▶ _Prompt_:
Return, word for word, only the lines of the data below that lie between the line with "## 📊 **Meu desempenho no GitHub**" and the line with "останню версію 👈</a></p>", those two lines included.

-------- Input for this task --------

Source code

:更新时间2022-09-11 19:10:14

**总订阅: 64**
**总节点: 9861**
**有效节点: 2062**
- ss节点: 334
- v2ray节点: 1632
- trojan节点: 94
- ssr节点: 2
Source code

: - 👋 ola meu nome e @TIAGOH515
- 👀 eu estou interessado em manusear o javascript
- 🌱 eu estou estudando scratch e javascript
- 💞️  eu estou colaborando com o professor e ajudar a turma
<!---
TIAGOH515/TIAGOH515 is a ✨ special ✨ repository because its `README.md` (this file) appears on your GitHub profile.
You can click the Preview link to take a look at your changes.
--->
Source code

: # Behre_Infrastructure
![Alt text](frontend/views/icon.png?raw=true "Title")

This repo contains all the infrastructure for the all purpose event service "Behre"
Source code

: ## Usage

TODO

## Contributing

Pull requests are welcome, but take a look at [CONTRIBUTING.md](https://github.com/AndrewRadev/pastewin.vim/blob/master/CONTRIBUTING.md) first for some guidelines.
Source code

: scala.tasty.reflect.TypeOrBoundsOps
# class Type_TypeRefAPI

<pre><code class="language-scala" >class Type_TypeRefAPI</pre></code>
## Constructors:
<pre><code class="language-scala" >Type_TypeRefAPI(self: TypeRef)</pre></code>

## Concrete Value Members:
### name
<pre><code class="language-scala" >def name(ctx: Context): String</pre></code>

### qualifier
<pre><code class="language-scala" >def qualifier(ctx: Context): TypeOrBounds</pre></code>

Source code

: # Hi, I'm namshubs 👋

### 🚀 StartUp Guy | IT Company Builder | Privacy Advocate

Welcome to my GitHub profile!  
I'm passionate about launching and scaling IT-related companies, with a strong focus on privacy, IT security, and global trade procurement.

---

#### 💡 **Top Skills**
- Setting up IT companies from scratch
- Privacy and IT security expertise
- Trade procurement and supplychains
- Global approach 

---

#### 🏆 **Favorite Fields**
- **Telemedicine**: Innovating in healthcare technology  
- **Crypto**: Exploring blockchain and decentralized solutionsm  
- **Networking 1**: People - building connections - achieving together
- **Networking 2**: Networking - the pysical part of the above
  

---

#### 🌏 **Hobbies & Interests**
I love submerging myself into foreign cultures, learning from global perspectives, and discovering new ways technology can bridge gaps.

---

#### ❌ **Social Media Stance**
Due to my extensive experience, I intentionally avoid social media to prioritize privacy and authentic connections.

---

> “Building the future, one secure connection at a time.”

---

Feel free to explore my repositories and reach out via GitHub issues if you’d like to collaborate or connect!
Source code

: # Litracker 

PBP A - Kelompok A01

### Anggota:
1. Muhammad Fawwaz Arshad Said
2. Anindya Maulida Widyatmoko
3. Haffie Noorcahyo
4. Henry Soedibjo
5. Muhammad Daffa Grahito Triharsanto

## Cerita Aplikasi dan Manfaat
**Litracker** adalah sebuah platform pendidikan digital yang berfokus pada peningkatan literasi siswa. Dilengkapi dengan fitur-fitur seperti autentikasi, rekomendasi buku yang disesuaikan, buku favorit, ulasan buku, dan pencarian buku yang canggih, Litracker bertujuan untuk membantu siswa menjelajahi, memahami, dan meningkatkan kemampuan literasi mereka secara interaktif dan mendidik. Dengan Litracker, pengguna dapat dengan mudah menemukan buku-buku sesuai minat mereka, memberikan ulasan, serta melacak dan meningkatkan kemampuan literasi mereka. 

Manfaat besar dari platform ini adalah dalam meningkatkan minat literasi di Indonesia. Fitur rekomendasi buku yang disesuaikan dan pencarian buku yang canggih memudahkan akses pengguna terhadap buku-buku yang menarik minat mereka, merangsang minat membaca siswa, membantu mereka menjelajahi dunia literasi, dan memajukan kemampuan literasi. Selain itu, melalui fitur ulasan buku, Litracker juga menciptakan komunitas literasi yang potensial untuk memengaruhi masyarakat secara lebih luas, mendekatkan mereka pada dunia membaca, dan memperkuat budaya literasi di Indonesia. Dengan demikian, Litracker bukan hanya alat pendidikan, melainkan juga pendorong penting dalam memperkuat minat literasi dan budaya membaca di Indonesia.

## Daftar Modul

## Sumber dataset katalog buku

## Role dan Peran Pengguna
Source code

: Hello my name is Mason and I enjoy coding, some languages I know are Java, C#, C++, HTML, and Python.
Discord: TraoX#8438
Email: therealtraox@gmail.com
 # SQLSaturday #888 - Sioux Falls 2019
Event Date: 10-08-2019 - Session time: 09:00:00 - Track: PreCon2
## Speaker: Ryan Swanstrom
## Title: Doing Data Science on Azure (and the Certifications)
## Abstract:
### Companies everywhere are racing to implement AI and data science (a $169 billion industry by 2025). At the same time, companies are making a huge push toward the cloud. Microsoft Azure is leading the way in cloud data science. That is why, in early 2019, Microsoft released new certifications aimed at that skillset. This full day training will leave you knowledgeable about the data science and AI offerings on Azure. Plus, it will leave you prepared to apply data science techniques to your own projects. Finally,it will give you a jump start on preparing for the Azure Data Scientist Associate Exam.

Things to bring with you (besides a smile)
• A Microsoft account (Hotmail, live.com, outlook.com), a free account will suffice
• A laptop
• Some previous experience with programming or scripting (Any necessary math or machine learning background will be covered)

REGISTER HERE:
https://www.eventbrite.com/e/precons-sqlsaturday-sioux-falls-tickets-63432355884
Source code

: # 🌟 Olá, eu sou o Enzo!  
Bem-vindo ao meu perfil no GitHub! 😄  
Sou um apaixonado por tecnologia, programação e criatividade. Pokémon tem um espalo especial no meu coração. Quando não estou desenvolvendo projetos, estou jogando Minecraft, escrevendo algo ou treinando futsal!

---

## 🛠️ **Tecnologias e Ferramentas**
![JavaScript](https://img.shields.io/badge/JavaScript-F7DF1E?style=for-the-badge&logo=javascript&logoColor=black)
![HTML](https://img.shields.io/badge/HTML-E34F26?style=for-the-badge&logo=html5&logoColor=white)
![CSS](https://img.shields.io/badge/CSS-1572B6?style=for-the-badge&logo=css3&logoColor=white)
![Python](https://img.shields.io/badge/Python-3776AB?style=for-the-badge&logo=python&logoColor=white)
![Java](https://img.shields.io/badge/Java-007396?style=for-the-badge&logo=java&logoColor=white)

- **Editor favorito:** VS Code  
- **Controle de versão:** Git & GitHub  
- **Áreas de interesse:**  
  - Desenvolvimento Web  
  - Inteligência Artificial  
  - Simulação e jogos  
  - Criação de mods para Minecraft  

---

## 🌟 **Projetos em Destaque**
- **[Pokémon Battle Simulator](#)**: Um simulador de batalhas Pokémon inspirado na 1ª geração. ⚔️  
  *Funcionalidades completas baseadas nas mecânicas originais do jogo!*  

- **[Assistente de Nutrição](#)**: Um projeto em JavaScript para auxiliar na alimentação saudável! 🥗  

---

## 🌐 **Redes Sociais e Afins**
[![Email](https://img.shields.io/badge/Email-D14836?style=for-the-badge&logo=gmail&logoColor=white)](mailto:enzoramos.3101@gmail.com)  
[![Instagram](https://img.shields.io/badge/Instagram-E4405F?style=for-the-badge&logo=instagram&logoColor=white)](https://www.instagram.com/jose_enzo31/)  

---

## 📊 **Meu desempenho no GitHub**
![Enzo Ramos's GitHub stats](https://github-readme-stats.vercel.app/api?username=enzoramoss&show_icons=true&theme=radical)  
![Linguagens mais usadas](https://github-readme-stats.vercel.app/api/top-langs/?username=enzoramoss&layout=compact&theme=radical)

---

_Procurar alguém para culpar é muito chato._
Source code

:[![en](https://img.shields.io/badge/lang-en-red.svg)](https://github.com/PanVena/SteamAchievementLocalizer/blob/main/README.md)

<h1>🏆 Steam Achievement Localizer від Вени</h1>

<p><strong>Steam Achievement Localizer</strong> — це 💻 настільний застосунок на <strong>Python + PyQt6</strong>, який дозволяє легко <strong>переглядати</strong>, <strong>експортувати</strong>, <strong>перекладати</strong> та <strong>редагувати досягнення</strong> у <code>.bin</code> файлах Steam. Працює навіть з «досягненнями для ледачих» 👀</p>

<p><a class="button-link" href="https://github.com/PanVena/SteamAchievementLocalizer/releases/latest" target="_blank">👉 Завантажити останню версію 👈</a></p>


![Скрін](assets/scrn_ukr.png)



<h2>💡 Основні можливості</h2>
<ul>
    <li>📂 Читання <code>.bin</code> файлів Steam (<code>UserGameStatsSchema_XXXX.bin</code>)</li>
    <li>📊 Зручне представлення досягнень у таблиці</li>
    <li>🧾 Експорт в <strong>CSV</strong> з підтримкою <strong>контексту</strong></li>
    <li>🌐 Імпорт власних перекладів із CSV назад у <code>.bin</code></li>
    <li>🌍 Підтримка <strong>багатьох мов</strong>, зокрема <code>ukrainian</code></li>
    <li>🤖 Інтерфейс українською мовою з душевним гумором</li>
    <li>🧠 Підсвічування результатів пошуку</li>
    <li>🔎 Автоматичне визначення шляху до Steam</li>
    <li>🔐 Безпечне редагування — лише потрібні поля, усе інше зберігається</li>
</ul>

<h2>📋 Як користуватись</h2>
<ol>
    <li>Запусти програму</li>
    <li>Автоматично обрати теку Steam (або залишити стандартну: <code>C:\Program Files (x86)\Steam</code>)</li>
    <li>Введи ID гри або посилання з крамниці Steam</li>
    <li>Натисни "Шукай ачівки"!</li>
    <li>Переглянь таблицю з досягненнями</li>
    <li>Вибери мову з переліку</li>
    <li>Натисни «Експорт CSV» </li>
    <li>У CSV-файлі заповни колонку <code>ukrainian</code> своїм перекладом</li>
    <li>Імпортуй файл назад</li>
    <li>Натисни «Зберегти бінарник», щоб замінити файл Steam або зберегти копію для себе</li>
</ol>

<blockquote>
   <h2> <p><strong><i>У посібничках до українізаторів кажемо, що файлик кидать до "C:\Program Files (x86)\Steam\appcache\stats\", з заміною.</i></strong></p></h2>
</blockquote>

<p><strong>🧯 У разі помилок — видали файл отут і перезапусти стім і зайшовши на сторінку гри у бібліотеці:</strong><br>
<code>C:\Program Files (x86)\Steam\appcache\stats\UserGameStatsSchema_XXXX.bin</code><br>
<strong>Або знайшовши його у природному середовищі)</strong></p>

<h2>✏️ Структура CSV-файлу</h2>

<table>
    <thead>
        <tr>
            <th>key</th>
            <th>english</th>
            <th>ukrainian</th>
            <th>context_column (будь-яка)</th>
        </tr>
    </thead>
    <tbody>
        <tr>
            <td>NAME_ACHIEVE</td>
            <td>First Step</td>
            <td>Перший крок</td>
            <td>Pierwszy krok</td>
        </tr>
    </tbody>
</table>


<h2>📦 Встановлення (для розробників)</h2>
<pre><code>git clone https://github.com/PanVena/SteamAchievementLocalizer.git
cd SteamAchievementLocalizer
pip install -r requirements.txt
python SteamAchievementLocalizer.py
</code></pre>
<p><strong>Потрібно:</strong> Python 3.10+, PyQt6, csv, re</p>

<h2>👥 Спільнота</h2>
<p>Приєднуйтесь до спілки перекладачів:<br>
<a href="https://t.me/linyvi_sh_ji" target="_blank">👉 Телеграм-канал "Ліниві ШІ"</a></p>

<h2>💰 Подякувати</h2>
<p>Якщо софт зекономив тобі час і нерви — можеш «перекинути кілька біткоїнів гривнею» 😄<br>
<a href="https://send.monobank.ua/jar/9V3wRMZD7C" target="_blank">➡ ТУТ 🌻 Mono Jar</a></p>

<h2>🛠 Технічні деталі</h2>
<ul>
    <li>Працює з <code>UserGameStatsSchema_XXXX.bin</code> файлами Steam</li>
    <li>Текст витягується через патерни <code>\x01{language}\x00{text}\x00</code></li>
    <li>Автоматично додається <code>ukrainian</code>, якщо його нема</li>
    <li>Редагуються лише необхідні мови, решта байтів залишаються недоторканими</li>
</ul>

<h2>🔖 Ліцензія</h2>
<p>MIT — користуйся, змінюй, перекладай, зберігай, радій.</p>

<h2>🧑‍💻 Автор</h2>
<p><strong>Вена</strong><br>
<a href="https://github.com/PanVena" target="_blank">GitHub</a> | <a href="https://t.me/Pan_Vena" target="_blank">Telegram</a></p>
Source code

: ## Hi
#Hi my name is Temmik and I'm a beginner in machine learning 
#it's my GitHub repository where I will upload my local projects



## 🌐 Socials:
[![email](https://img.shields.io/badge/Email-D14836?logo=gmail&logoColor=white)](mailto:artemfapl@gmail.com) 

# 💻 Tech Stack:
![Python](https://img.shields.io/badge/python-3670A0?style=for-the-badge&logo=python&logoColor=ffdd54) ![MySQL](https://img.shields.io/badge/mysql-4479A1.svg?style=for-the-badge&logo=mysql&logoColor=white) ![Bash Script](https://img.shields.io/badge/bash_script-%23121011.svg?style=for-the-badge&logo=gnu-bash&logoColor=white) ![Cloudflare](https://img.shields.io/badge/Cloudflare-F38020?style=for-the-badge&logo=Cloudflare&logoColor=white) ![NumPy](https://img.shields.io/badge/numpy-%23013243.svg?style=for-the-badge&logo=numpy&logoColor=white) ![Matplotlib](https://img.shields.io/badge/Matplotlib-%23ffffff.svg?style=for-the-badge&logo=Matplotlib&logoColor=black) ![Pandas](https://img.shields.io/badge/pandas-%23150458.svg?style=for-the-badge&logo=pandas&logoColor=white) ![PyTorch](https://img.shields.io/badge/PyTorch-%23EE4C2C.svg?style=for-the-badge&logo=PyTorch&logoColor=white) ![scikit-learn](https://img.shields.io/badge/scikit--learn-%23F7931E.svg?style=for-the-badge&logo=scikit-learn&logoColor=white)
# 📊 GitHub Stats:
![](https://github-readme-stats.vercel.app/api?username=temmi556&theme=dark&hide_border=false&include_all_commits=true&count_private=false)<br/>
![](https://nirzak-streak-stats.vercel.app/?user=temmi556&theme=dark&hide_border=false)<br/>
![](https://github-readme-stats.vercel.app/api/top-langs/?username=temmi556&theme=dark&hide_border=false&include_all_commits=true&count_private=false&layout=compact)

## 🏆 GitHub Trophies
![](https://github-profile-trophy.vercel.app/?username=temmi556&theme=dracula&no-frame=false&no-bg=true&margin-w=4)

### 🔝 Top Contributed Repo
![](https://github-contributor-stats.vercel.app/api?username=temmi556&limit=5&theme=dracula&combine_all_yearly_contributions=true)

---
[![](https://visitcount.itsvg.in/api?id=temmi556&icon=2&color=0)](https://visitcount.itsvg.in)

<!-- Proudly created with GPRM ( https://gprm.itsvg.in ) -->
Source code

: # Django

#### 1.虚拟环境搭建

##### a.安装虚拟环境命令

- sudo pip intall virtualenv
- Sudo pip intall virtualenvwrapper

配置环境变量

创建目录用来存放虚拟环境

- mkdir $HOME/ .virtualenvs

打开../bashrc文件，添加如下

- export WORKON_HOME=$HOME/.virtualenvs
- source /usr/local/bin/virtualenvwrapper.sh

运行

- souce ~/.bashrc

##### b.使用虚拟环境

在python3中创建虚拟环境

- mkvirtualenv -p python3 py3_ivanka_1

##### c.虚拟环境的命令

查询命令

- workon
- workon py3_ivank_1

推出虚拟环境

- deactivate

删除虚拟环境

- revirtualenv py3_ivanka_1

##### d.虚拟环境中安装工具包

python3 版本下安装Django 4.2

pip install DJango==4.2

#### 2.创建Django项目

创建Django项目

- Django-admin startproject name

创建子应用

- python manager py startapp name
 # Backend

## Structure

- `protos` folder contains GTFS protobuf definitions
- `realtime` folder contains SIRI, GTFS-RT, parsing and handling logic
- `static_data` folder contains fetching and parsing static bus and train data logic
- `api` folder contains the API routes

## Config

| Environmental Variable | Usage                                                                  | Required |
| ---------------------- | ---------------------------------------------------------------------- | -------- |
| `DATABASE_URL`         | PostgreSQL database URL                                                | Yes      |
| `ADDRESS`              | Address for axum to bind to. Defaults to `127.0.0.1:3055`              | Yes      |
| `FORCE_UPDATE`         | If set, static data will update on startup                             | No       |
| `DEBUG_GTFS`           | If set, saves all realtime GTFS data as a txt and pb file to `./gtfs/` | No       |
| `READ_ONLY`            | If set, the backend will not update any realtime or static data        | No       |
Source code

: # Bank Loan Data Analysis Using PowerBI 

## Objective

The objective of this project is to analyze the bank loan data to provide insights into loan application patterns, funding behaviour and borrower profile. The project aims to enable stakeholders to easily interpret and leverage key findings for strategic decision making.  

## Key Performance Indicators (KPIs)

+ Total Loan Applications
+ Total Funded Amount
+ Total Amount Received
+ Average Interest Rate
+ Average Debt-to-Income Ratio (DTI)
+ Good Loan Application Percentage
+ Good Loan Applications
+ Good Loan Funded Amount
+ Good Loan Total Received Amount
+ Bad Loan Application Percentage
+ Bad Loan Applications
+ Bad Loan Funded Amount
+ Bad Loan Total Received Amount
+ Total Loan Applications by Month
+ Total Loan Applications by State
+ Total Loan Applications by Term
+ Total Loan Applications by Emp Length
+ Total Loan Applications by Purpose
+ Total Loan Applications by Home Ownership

--------

▶ _Response below_:
## 📊 **Meu desempenho no GitHub**
![Enzo Ramos's GitHub stats](https://github-readme-stats.vercel.app/api?username=enzoramoss&show_icons=true&theme=radical)  
![Linguagens mais usadas](https://github-readme-stats.vercel.app/api/top-langs/?username=enzoramoss&layout=compact&theme=radical)

---

_Procurar alguém para culpar é muito chato._
Source code

:[![en](https://img.shields.io/badge/lang-en-red.svg)](https://github.com/PanVena/SteamAchievementLocalizer/blob/main/README.md)

<h1>🏆 Steam Achievement Localizer від Вени</h1>

<p><strong>Steam Achievement Localizer</strong> — це 💻 настільний застосунок на <strong>Python + PyQt6</strong>, який дозволяє легко <strong>переглядати</strong>, <strong>експортувати</strong>, <strong>перекладати</strong> та <strong>редагувати досягнення</strong> у <code>.bin</code> файлах Steam. Працює навіть з «досягненнями для ледачих» 👀</p>

<p><a class="button-link" href="https://github.com/PanVena/SteamAchievementLocalizer/releases/latest" target="_blank">👉 Завантажити останню версію 👈</a></p>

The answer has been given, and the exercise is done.